• [ACTION ITEM] Beginning at the line that includes "- **Protección de" in the entries below, print each line exactly as it appears, through the last one.

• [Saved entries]
------------------------------
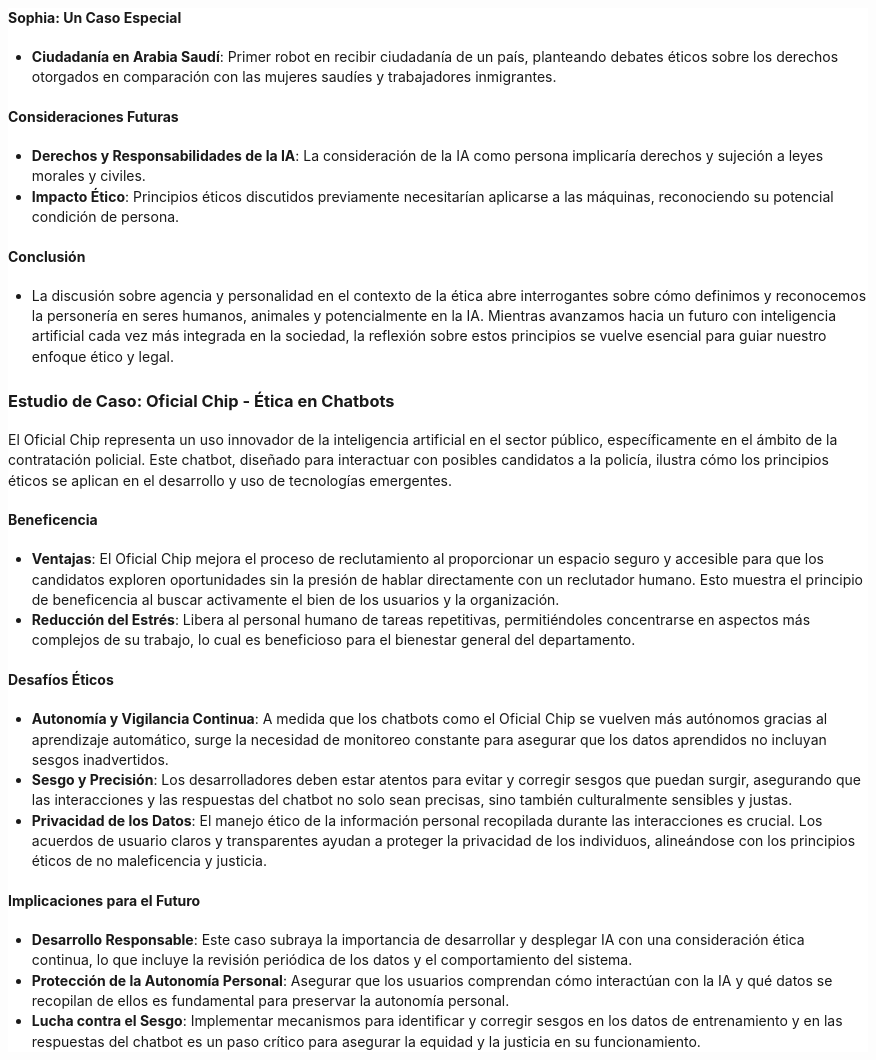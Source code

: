 #### Sophia: Un Caso Especial
- **Ciudadanía en Arabia Saudí**: Primer robot en recibir ciudadanía de un país, planteando debates éticos sobre los derechos otorgados en comparación con las mujeres saudíes y trabajadores inmigrantes.

#### Consideraciones Futuras
- **Derechos y Responsabilidades de la IA**: La consideración de la IA como persona implicaría derechos y sujeción a leyes morales y civiles.
- **Impacto Ético**: Principios éticos discutidos previamente necesitarían aplicarse a las máquinas, reconociendo su potencial condición de persona.

#### Conclusión
- La discusión sobre agencia y personalidad en el contexto de la ética abre interrogantes sobre cómo definimos y reconocemos la personería en seres humanos, animales y potencialmente en la IA. Mientras avanzamos hacia un futuro con inteligencia artificial cada vez más integrada en la sociedad, la reflexión sobre estos principios se vuelve esencial para guiar nuestro enfoque ético y legal.




### Estudio de Caso: Oficial Chip - Ética en Chatbots

El Oficial Chip representa un uso innovador de la inteligencia artificial en el sector público, específicamente en el ámbito de la contratación policial. Este chatbot, diseñado para interactuar con posibles candidatos a la policía, ilustra cómo los principios éticos se aplican en el desarrollo y uso de tecnologías emergentes.

#### Beneficencia
- **Ventajas**: El Oficial Chip mejora el proceso de reclutamiento al proporcionar un espacio seguro y accesible para que los candidatos exploren oportunidades sin la presión de hablar directamente con un reclutador humano. Esto muestra el principio de beneficencia al buscar activamente el bien de los usuarios y la organización.
- **Reducción del Estrés**: Libera al personal humano de tareas repetitivas, permitiéndoles concentrarse en aspectos más complejos de su trabajo, lo cual es beneficioso para el bienestar general del departamento.

#### Desafíos Éticos
- **Autonomía y Vigilancia Continua**: A medida que los chatbots como el Oficial Chip se vuelven más autónomos gracias al aprendizaje automático, surge la necesidad de monitoreo constante para asegurar que los datos aprendidos no incluyan sesgos inadvertidos.
- **Sesgo y Precisión**: Los desarrolladores deben estar atentos para evitar y corregir sesgos que puedan surgir, asegurando que las interacciones y las respuestas del chatbot no solo sean precisas, sino también culturalmente sensibles y justas.
- **Privacidad de los Datos**: El manejo ético de la información personal recopilada durante las interacciones es crucial. Los acuerdos de usuario claros y transparentes ayudan a proteger la privacidad de los individuos, alineándose con los principios éticos de no maleficencia y justicia.

#### Implicaciones para el Futuro
- **Desarrollo Responsable**: Este caso subraya la importancia de desarrollar y desplegar IA con una consideración ética continua, lo que incluye la revisión periódica de los datos y el comportamiento del sistema.
- **Protección de la Autonomía Personal**: Asegurar que los usuarios comprendan cómo interactúan con la IA y qué datos se recopilan de ellos es fundamental para preservar la autonomía personal.
- **Lucha contra el Sesgo**: Implementar mecanismos para identificar y corregir sesgos en los datos de entrenamiento y en las respuestas del chatbot es un paso crítico para asegurar la equidad y la justicia en su funcionamiento.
------------------------------
• [OUTPUT BELOW]
- **Protección de la Autonomía Personal**: Asegurar que los usuarios comprendan cómo interactúan con la IA y qué datos se recopilan de ellos es fundamental para preservar la autonomía personal.
- **Lucha contra el Sesgo**: Implementar mecanismos para identificar y corregir sesgos en los datos de entrenamiento y en las respuestas del chatbot es un paso crítico para asegurar la equidad y la justicia en su funcionamiento.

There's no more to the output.